4  Integration of GTEx normal tissue samples

4.1 Introduction

TCGA datasets typically contain abundant tumor samples but relatively limited matched normal tissue samples. The GTEx database (https://www.gtexportal.org/home/) provides extensive RNA-seq data from normal tissues across various organs. By integrating GTEx normal samples with TCGA tumor data, researchers can mitigate analytical biases arising from insufficient normal controls. OMICSCOPE facilitates this integration by directly incorporating user-downloaded GTEx count data, streamlining the analytical workflow.

4.2 GTEx read counts download

Here, we downloaded normal lung tissue count data from the GTEx database, as TCGA-LUAD contains only 59 normal samples, which is relatively limited:

wget https://storage.googleapis.com/adult-gtex/bulk-gex/v10/rna-seq/counts-by-tissue/gene_reads_v10_lung.gct.gz

4.3 Object construction

We then build the omicscope object by providing the downloaded GTEx count data to the gtex_counts_data parameter:

obj <- ucscZenaToObj(gtf_anno = "gencode.v36.annotation.gtf.gz",
                     counts_data = "TCGA-LUAD.star_counts.tsv.gz",
                     pheno_data = "TCGA-LUAD.clinical.tsv.gz",
                     survival_data = "TCGA-LUAD.survival.tsv.gz",
                     gtex_counts_data = "gene_reads_v10_lung.gct.gz")

obj
# class: omicscope 
# dim: 52739 1193 
# metadata(0):
# assays(1): counts
# rownames(52739): ENSG00000223972.5 ENSG00000227232.5 ... ENSG00000210195.2 ENSG00000210196.2
# rowData names(3): gene_id gene_name gene_biotype
# colnames(1193): TCGA-38-7271-01A TCGA-55-7914-01A ... GTEX-ZZPT-1326-SM-5E43H GTEX-ZZPU-0526-SM-5E44U
# colData names(97): sample id ... X_PATIENT group2

4.4 Data normalization and reduction

The next critical step is to examine whether batch effects exist between the GTEx normal tissue samples and TCGA normal samples.
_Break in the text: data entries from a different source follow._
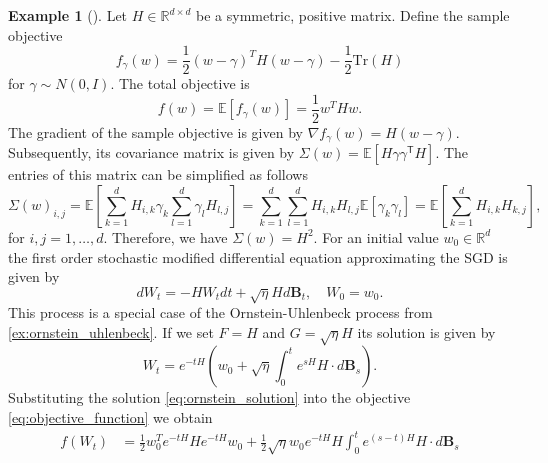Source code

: \documentclass[12pt]{article}
\theoremstyle{definition}
\newtheorem{example}[example]{Example}
\numberwithin{equation}{section}
\newcommand{\R}{\mathbb{R}}
\newcommand{\T}{\mathsf{T}}
\newcommand{\ev}[1]{\mathbb{E}\left[{#1}\right]}
\begin{document}
\begin{example}[\autocite{liStochasticModifiedEquations2019}]
  \label{ex:quadratic_smde}
  Let $H \in \R^{d\times d}$ be a symmetric, positive matrix. Define the sample objective 
\begin{equation*}
  f_{\gamma}(w) = \frac{1}{2} (w - \gamma)^T H (w - \gamma) - \frac{1}{2} \text{Tr}(H)
\end{equation*}
for $\gamma \sim N(0,I)$.  
The total objective is
\begin{equation}
  \label{eq:objective_function}
  f(w) = \ev{f_{\gamma}(w)} = \frac{1}{2} w^T H w.
\end{equation}
The gradient of the sample objective is given by $\nabla f_\gamma(w) = H(w-\gamma)$. Subsequently, its covariance matrix is given by $\Sigma(w) = \ev{H\gamma \gamma^\T H}$. The entries of this matrix can be simplified as follows
\begin{equation*}
  \Sigma(w)_{i,j} = \ev{\sum_{k=1}^d H_{i,k} \gamma_k \sum_{l=1}^d\gamma_l H_{l,j}} = \sum_{k=1}^d \sum_{l=1}^d H_{i,k} H_{l,j}\ev{ \gamma_k \gamma_l}=\ev{\sum_{k=1}^d H_{i,k}H_{k,j}},
\end{equation*}
for $i,j=1,\dots,d$.  
Therefore, we have $\Sigma(w) = H^2$.
For an initial value $w_0 \in \R^d$ the first order stochastic modified differential equation approximating the SGD is given by
\begin{equation*}
  dW_t = -H W_t dt + \sqrt{\eta}H d\pmb{B}_t, \quad W_0 = w_0.
\end{equation*}
This process is a special case of the Ornstein-Uhlenbeck process from \autoref{ex:ornstein_uhlenbeck}. If we set $F = H$ and $G = \sqrt{\eta}H$ its solution is given by
\begin{equation}
  \label{eq:ornstein_solution}
  W_t = e^{-t H}\left(w_0 + \sqrt{\eta}\int_0^te^{s H}H \cdot d\pmb{B}_s\right).
\end{equation}
Substituting the solution \eqref{eq:ornstein_solution} into the objective \eqref{eq:objective_function} we obtain
\begin{equation}
  \label{eq:expected_value_ornstein}
  \begin{split}
    f(W_t) &= \frac{1}{2} w_0^T e^{-tH}He^{-tH}w_0 +
     \frac{1}{2} \sqrt{\eta}w_0e^{-tH}H\int_0^t e^{(s-t)H}H\cdot d\pmb{B}_s \\ 

\end{split}
\end{equation}
\end{example}
\end{document}
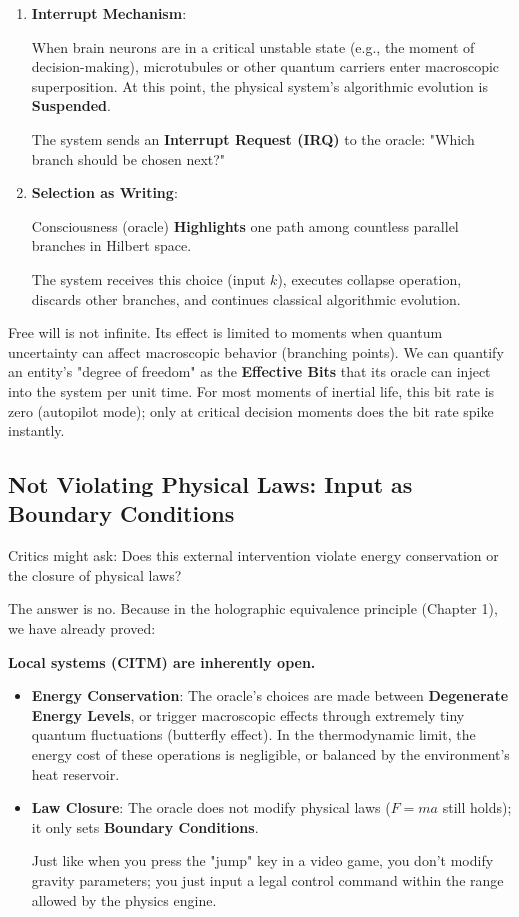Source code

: \begin{enumerate}
\item \textbf{Interrupt Mechanism}:

    When brain neurons are in a critical unstable state (e.g., the moment of decision-making), microtubules or other quantum carriers enter macroscopic superposition. At this point, the physical system's algorithmic evolution is \textbf{Suspended}.

    The system sends an \textbf{Interrupt Request (IRQ)} to the oracle: "Which branch should be chosen next?"

\item \textbf{Selection as Writing}:

    Consciousness (oracle) \textbf{Highlights} one path among countless parallel branches in Hilbert space.

    The system receives this choice (input $k$), executes collapse operation, discards other branches, and continues classical algorithmic evolution.
\end{enumerate}

\begin{corollary}
Free will is not infinite. Its effect is limited to moments when quantum uncertainty can affect macroscopic behavior (branching points). We can quantify an entity's "degree of freedom" as the \textbf{Effective Bits} that its oracle can inject into the system per unit time. For most moments of inertial life, this bit rate is zero (autopilot mode); only at critical decision moments does the bit rate spike instantly.
\end{corollary}

\subsection{Not Violating Physical Laws: Input as Boundary Conditions}

Critics might ask: Does this external intervention violate energy conservation or the closure of physical laws?

The answer is no. Because in the holographic equivalence principle (Chapter 1), we have already proved:

\textbf{Local systems (CITM) are inherently open.}

\begin{itemize}
\item \textbf{Energy Conservation}: The oracle's choices are made between \textbf{Degenerate Energy Levels}, or trigger macroscopic effects through extremely tiny quantum fluctuations (butterfly effect). In the thermodynamic limit, the energy cost of these operations is negligible, or balanced by the environment's heat reservoir.

\item \textbf{Law Closure}: The oracle does not modify physical laws ($F=ma$ still holds); it only sets \textbf{Boundary Conditions}.

    Just like when you press the "jump" key in a video game, you don't modify gravity parameters; you just input a legal control command within the range allowed by the physics engine.
\end{itemize}

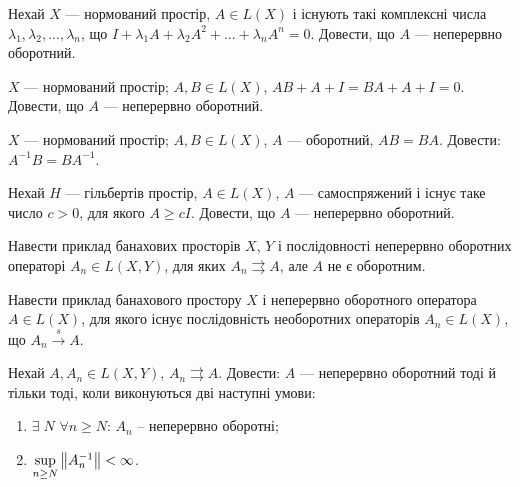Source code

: \begin{exercise}
    Нехай $X$ --- нормований простір, $A \in L(X)$ і існують такі комплексні числа
    $\lambda_1, \lambda_2, ..., \lambda_n$, що $I + \lambda_1 A + \lambda_2 A^2
    + ... + \lambda_n A^n = 0$. Довести, що $A$ --- неперервно оборотний.
\end{exercise}

\begin{exercise}
    $X$ --- нормований простір; $A, B \in L(X)$, $AB+A+I=BA+A+I=0$.
    Довести, що $A$ --- неперервно оборотний.
\end{exercise}

\begin{exercise}
    $X$ --- нормований простір; $A, B \in L(X)$, $A$ --- оборотний, $AB=BA$.
    Довести: $A^{-1}B = BA^{-1}$.
\end{exercise}

\begin{exercise}
    Нехай $H$ --- гільбертів простір, $A \in L(X)$, $A$ --- самоспряжений
    і існує таке число $c > 0$, для якого $A \geq cI$.
    Довести, що $A$ --- неперервно оборотний.
\end{exercise}

\begin{exercise}
    Навести приклад банахових просторів $X$, $Y$ і послідовності неперервно
    оборотних операторі $A_n \in L(X,Y)$, для яких $A_n \rightrightarrows A$,
    але $A$ не є оборотним.
\end{exercise}

\begin{exercise}
    Навести приклад банахового простору $X$ і неперервно оборотного оператора
    $A \in L(X)$, для якого існує послідовність необоротних операторів
     $A_n \in L(X)$, що $A_n \overset{s}{\to} A$.
\end{exercise}

\begin{exercise}\label{N:1_6_36}
    Нехай $A, A_n \in L(X, Y)$, $A_n \rightrightarrows A$.
    Довести: $A$ --- неперервно оборотний тоді й тільки тоді, коли
    виконуються дві наступні умови:
    \begin{enumerate}
        \item $\exists \; N$ $\forall n \geq N$: $A_n$ -- неперервно оборотні;
        \item $\underset{n \geq N}{\sup} \left\lVert A_n^{-1}\right\rVert < \infty$.
    \end{enumerate}
\end{exercise}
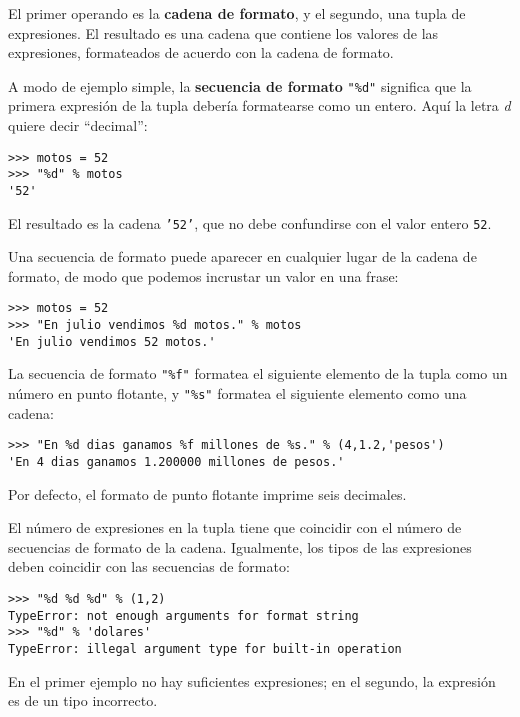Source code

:El primer operando es la \textbf{cadena de formato}, y el segundo,
una tupla de expresiones. El resultado es una cadena que contiene
los valores de las expresiones, formateados de acuerdo con la cadena
de formato.

A modo de ejemplo simple, la \textbf{secuencia de formato} {\verb+"%d"+}
significa que la primera expresión de la tupla debería formatearse
como un entero. Aquí la letra {\em d} quiere decir ``decimal'':
\begin{lstlisting}
>>> motos = 52
>>> "%d" % motos
'52'
\end{lstlisting}
El resultado es la cadena \texttt{'52'}, que no debe confundirse con
el valor entero \texttt{52}.

Una secuencia de formato puede aparecer en cualquier lugar de la cadena
de formato, de modo que podemos incrustar un valor en una frase:
\begin{lstlisting}
>>> motos = 52
>>> "En julio vendimos %d motos." % motos
'En julio vendimos 52 motos.'
\end{lstlisting}
La secuencia de formato {\verb+"%f"+} formatea el siguiente elemento
de la tupla como un número en punto flotante, y {\verb+"%s"+} formatea
el siguiente elemento como una cadena:
\begin{lstlisting}
>>> "En %d dias ganamos %f millones de %s." % (4,1.2,'pesos')
'En 4 dias ganamos 1.200000 millones de pesos.'
\end{lstlisting}
Por defecto, el formato de punto flotante imprime seis decimales.

El número de expresiones en la tupla tiene que coincidir con el número
de secuencias de formato de la cadena. Igualmente, los tipos de las
expresiones deben coincidir con las secuencias de formato:

\begin{lstlisting}
>>> "%d %d %d" % (1,2)
TypeError: not enough arguments for format string
>>> "%d" % 'dolares'
TypeError: illegal argument type for built-in operation
\end{lstlisting}
En el primer ejemplo no hay suficientes expresiones; en el segundo,
la expresión es de un tipo incorrecto.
If batch effects are present and left uncorrected, they may confound results and lead to erroneous conclusions in downstream analyses:

obj <- normalize_data(obj, norm_type = "tpm")

obj <- run_reduction(object = obj, 
                     reduction = "pca",
                     top_hvg_genes = 3000)

obj <- run_reduction(object = obj, 
                     reduction = "umap",
                     top_hvg_genes = 3000)

obj <- run_reduction(object = obj, 
                     reduction = "tsne",
                     top_hvg_genes = 3000)

p1 <- dim_plot(obj, reduction = "pca", color_by = "group2")
p2 <- dim_plot(obj, reduction = "umap", color_by = "group2")
p3 <- dim_plot(obj, reduction = "tsne", color_by = "group2")


cowplot::plot_grid(plotlist = list(p1,p2,p3),
                   ncol = 2)

Visualizations from all three dimensionality reduction approaches consistently reveal pronounced batch effects, with GTEx samples clearly segregating from patient-derived normal tissue samples.

4.5 Batch effect removal

To address the observed batch effects, we employ the ComBat-seq method through the correct_batch_effect function. Note that batch correction will replace the original count matrix with adjusted values. After applying this correction, we perform dimensionality reduction analyses again to assess whether samples now cluster by biological characteristics rather than technical batch:

obj <- correct_batch_effect(obj)
# Found 2 batches
# Using full model in ComBat-seq.
# Adjusting for 1 covariate(s) or covariate level(s)
# Estimating dispersions
# Fitting the GLM model
# Shrinkage off - using GLM estimates for parameters
# Adjusting the data

obj <- normalize_data(obj, norm_type = "tpm")

obj <- run_reduction(object = obj, 
                     reduction = "pca",
                     top_hvg_genes = 3000)

obj <- run_reduction(object = obj, 
                     reduction = "umap",
                     top_hvg_genes = 3000)

obj <- run_reduction(object = obj, 
                     reduction = "tsne",
                     top_hvg_genes = 3000)

p1 <- dim_plot(obj, reduction = "pca", color_by = "group2")
p2 <- dim_plot(obj, reduction = "umap", color_by = "group2")
p3 <- dim_plot(obj, reduction = "tsne", color_by = "group2")


cowplot::plot_grid(plotlist = list(p1,p2,p3),
                   ncol = 2)

With batch effects successfully corrected, users can now proceed with standard downstream analyses, including differential expression, pathway enrichment, and other routine procedures.